What a fascinating question (to which I don’t have an answer)

Thinking about a practical way to discover such a thing - it would be fairly easy to set up a brute-force test on a random seed string and keep feeding the result back into the input, keeping track of the results - One other possibly interesting scenario that might arise here is to get stuck in a loop - where a small set of results lead to each other in turn, then back to the first one.

MD5 produces a 128 bit result so you’d have to take at each possible 128 value, hash it, and compare the input to the output. Assuming a single computer doing 1000 checks/second, it would approx 10.8e28 years to find all possible collisions.

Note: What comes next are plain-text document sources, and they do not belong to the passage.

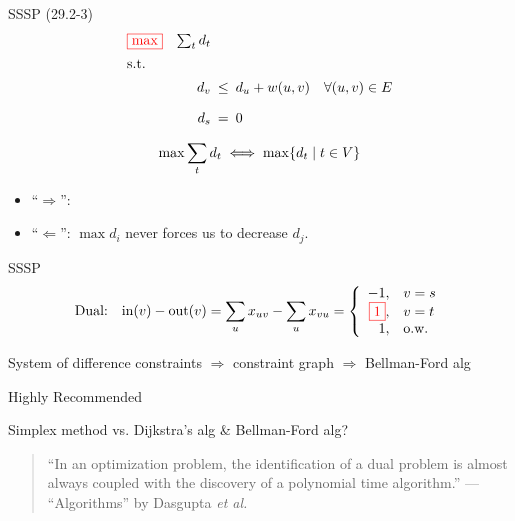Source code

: \begin{frame}{SSSP (29.2-3)}
  \begin{equation*}
	\setlength\arraycolsep{2.5pt}
	\begin{array}{l@{\quad}rcl}
	  \color{red}{\boxed{\max}} 	& \sum_{t} d_t	& &	\\[5pt]
	  \text{s.t.} 	& &	\\[5pt]
			& d_v   &\leq& d_u + w(u,v) \quad \forall (u,v) \in E	\\[10pt]
			& d_s	&=& 0 
	\end{array}
  \end{equation*}

  \vspace{0.60cm}

  \[
	\max \sum_{t} d_t \iff \max \{d_t \mid t \in V\}
  \]

  \begin{Proof}
	\begin{itemize}
	  \item ``$\Rightarrow$'':
	  \item ``$\Leftarrow$'': $\max d_i$ never forces us to decrease $d_j$.
	\end{itemize}
  \end{Proof}
\end{frame}
\begin{frame}{SSSP}
  \[
	\text{Dual:}\quad 
	\text{in}(v) - \text{out}(v) 
	=	\sum_{u} x_{uv} - \sum_{u} x_{vu} 
	 = \left\{\begin{array}{rl}
	  -1,	&	v = s	\\
	  \textcolor{red}{\boxed{1}},	&	v = t	\\
	  1,	&	\text{o.w.}
	\end{array}\right.
  \]
	
  \begin{center}
	System of difference constraints $\Rightarrow$ constraint graph $\Rightarrow$ Bellman-Ford alg
  \end{center}

  \begin{alertblock}{Highly Recommended}
	\begin{center}
	  Simplex method vs. Dijkstra's alg \& Bellman-Ford alg?
	\end{center}
  \end{alertblock}

  \vspace{0.50cm}
  \begin{quote}
	``In an optimization problem, the identification of a dual problem 
	is almost always coupled with the discovery of a polynomial time algorithm.''
	\hfill --- ``Algorithms'' by Dasgupta \emph{et al.}
  \end{quote}
\end{frame}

**Mangetout**: You’ve just given the naïve ‘solution’ to the Halting Problem (to wit: run it and see what happens). Turing is laughing up his sleeve at you.

**Shalmanese**: Perfect hash functions (a mathematical abstraction real hash functions attempt to emulate) are allowed to have fixed points, as I understand it, and knowing about them tells you no more about the function than knowing any other arbitrary input-output pair. The magic of a perfect hash function is that every input from the arbitrary-sized domain always has the same output within the fixed range, but given an output value it’s still impossible to calculate any input values that map to it. Caching arbitrary numbers of input-output pairs is not even helpful when the input value you desire isn’t already in your cache. Needless to say we still haven’t produced such a beast, but we can use the abstraction to prove weaknesses in other parts of the system ("Even if the hash function were perfect, it still breaks… "). Finding an easy way to answer this for real hash functions would involve breaking those functions, because otherwise the search (as per **Mangetout**) may never end.

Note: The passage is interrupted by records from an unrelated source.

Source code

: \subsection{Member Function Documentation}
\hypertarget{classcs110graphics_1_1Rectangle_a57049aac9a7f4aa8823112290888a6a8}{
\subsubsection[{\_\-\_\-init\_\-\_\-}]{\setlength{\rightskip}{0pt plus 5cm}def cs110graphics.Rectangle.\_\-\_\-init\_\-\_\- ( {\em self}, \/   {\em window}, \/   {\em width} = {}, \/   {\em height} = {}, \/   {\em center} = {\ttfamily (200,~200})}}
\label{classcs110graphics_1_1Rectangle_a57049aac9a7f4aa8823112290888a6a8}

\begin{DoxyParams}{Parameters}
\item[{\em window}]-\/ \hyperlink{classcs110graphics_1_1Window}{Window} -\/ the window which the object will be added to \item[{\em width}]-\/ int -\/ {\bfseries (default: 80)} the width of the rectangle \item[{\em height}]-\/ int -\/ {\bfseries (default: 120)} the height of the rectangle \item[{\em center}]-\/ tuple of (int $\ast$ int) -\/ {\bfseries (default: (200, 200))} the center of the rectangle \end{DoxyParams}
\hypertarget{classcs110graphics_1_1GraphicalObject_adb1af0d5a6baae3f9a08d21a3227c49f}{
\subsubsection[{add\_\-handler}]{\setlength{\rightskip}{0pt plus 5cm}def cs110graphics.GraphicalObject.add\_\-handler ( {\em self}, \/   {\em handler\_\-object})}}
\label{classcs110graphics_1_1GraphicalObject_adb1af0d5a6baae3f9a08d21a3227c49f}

If you’re Googling, use the phrase “fixed point” rather than identity (as **Derleth** alluded to).

The brute-force search will halt eventually, assuming you’re methodical about it. The longest possible cycle is 2[sup]128[/sup]. If there are any MD5 cycles, they’re all limited to that — and, there can only be a finite number of them in total.

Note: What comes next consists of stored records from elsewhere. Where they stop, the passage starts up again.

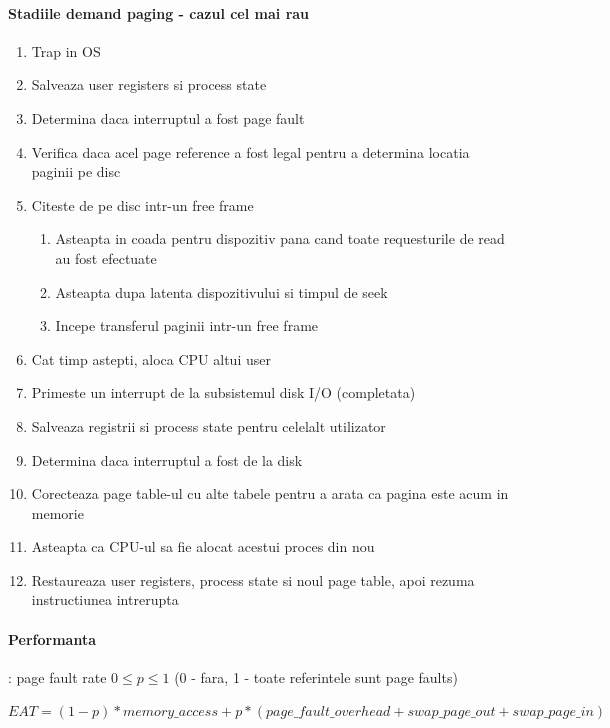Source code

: \documentclass{article}
\begin{document}
\paragraph*{Stadiile demand paging - cazul cel mai rau}
\begin{enumerate}
    \item Trap in OS
    \item Salveaza user registers si process state
    \item Determina daca interruptul a fost page fault
    \item Verifica daca acel page reference a fost legal pentru a determina locatia paginii pe disc
    \item Citeste de pe disc intr-un free frame
    \begin{enumerate}
        \item Asteapta in coada pentru dispozitiv pana cand toate requesturile de read au fost efectuate
        \item Asteapta dupa latenta dispozitivului si timpul de seek
        \item Incepe transferul paginii intr-un free frame
    \end{enumerate}
    \item Cat timp astepti, aloca CPU altui user
    \item Primeste un interrupt de la subsistemul disk I/O (completata)
    \item Salveaza registrii si process state pentru celelalt utilizator
    \item Determina daca interruptul a fost de la disk
    \item Corecteaza page table-ul cu alte tabele pentru a arata ca pagina este acum in memorie
    \item Asteapta ca CPU-ul sa fie alocat acestui proces din nou
    \item Restaureaza user registers, process state si noul page table, apoi rezuma instructiunea intrerupta
\end{enumerate}

\paragraph*{Performanta}: page fault rate $0 \leq p \leq 1$ (0 - fara, 1 - toate referintele sunt page faults)
\begin{center}
    \begin{math}
EAT = (1-p) * memory\_access + p * (page\_fault\_overhead + swap\_page\_out + swap\_page\_in)
    \end{math}
\end{center}
\end{document}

Still, I don’t think I’ll wait around for the brute-force search to finish. Or even make much of a start.

Likewise, you can brute-force the halting problem, for a computer only slightly smaller than the one you’re using. You just can’t use a computer to solve its *own* halting problem.

In case it wasn’t apparent, I wasn’t proposing a brute force search as any kind of efficient answer to the OP’s question - merely a thought experiment.

I think I’m right in saying that all possible cycles cannot add to more than 2[sup]128[/sup] steps either - or some of them would intersect (and would therefore be part of the same cycle)

Note that there is also a ‘fixed point attack’ on hash functions, which doesn’t apply here:

It’s a break in the function, but it isn’t what you’re looking for here.

**Mangetout**: OK, you’re right. In my defense, though, you did say ‘practical’. I don’t think waiting around for the generation of all possible 128-bit numbers is practical given the current methods of designing computer hardware.

Sure - no problem - I was thinking about how to do it. I wasn’t thinking of doing it though.

Since the range is finite, everything must eventually get stuck in a loop.

That loop might be kind of large.

Can’t help wondering if there would be any kind of pattern to the distribution and layout of the loops…

I’ve been thinking about this. Picture a bunch of rooted trees in the graph theoretical sense where all the edge are directed toward the root. The trees can come in all shapes and sizes. Now attach each root node to a directed cycle. There are a bunch of these cycles in many lengths to choose from.

Your hash is one such picture like this, but I’m not sure which one, and I don’t expect any additional structure than what I’ve given to be apparent, but I’m willing to be wrong about that.